Change is Comin

Day 164/42

Noon Position: 03 53S 149 46W

Course/Speed: NNE6+

Wind: SE14. An hour later EXS 20 – 25

Bar: 1011, falling

Sea: E4

Sky: White cumulus cover the sky. An hour later, low and gray squall clouds.

Cabin Temperature: 89

Water Temperature: 84

Sail: All plain sail;

Noon-to-Noon Miles Made Good: 145

Miles this leg: 5,221

Avg. Miles this leg: 124

Miles since departure: 22,326

Prior to noon, I had nothing new to report. It had been a lovely day in the trades. But it’s been that for a week. How many odes to the color blue can one write?

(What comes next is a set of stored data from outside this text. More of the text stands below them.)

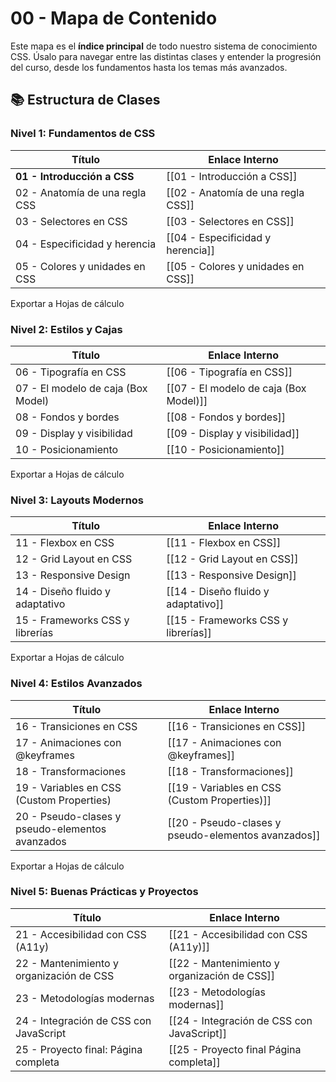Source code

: # 00 - Mapa de Contenido

Este mapa es el **índice principal** de todo nuestro sistema de conocimiento CSS. Úsalo para navegar entre las distintas clases y entender la progresión del curso, desde los fundamentos hasta los temas más avanzados.

## 📚 Estructura de Clases

### Nivel 1: Fundamentos de CSS

|Título|Enlace Interno|
|---|---|
|**01 - Introducción a CSS**|[[01 - Introducción a CSS]]|
|02 - Anatomía de una regla CSS|[[02 - Anatomía de una regla CSS]]|
|03 - Selectores en CSS|[[03 - Selectores en CSS]]|
|04 - Especificidad y herencia|[[04 - Especificidad y herencia]]|
|05 - Colores y unidades en CSS|[[05 - Colores y unidades en CSS]]|

Exportar a Hojas de cálculo

### Nivel 2: Estilos y Cajas

|Título|Enlace Interno|
|---|---|
|06 - Tipografía en CSS|[[06 - Tipografía en CSS]]|
|07 - El modelo de caja (Box Model)|[[07 - El modelo de caja (Box Model)]]|
|08 - Fondos y bordes|[[08 - Fondos y bordes]]|
|09 - Display y visibilidad|[[09 - Display y visibilidad]]|
|10 - Posicionamiento|[[10 - Posicionamiento]]|

Exportar a Hojas de cálculo

### Nivel 3: Layouts Modernos

|Título|Enlace Interno|
|---|---|
|11 - Flexbox en CSS|[[11 - Flexbox en CSS]]|
|12 - Grid Layout en CSS|[[12 - Grid Layout en CSS]]|
|13 - Responsive Design|[[13 - Responsive Design]]|
|14 - Diseño fluido y adaptativo|[[14 - Diseño fluido y adaptativo]]|
|15 - Frameworks CSS y librerías|[[15 - Frameworks CSS y librerías]]|

Exportar a Hojas de cálculo

### Nivel 4: Estilos Avanzados

|Título|Enlace Interno|
|---|---|
|16 - Transiciones en CSS|[[16 - Transiciones en CSS]]|
|17 - Animaciones con @keyframes|[[17 - Animaciones con @keyframes]]|
|18 - Transformaciones|[[18 - Transformaciones]]|
|19 - Variables en CSS (Custom Properties)|[[19 - Variables en CSS (Custom Properties)]]|
|20 - Pseudo-clases y pseudo-elementos avanzados|[[20 - Pseudo-clases y pseudo-elementos avanzados]]|

Exportar a Hojas de cálculo

### Nivel 5: Buenas Prácticas y Proyectos

| Título                                   | Enlace Interno                               |
| ---------------------------------------- | -------------------------------------------- |
| 21 - Accesibilidad con CSS (A11y)        | [[21 - Accesibilidad con CSS (A11y)]]        |
| 22 - Mantenimiento y organización de CSS | [[22 - Mantenimiento y organización de CSS]] |
| 23 - Metodologías modernas               | [[23 - Metodologías modernas]]               |
| 24 - Integración de CSS con JavaScript   | [[24 - Integración de CSS con JavaScript]]   |
| 25 - Proyecto final: Página completa     | [[25 - Proyecto final Página completa]]      |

Then the barometer dropped and the sky came down and the wind went to up, all without my noticing.

I was concentrating on working a sight when the wind indicator went to 20 knots and Mo laid right over. Both main and working jib were full at the time, as they have been since well before the Cook Islands.

When I came on deck the scene was like that of the southern ocean, except for the distinct lack of cold. Low and gray in all directions. Line squalls to windward. Ahead and astern, no horizon due to its being covered by a wall of rain.

I made my way to the mast and tucked a reef in the main. Back at the cockpit, I tucked two in the working jib. Now the wind indicator was at 25. I went back to the mast and tucked a second reef in the main.

This after days of wind in the teens.

Two hours later, the sky has lifted a bit and reveals mountainous cumulonimbus to windward.

I may have a busy evening in store for me.

We’re approaching the end of the southern trades. Within two to four degrees of latitude, they’ll have petered out entirely. This may be the bellwether.

It has been so gentle of late that I can work on deck all day without fouling up my glasses. Not today. Ten minutes at the mast and this is what I get.

3 Comments on “Change is Comin

  1. One of your best selfies, Randall.
    😉

  2. Hi Randal,

    Just wondering why you are always putting in reefs and then taking them out. Don’t you have any sail controls to flatten out your sails when wind picks up a bit?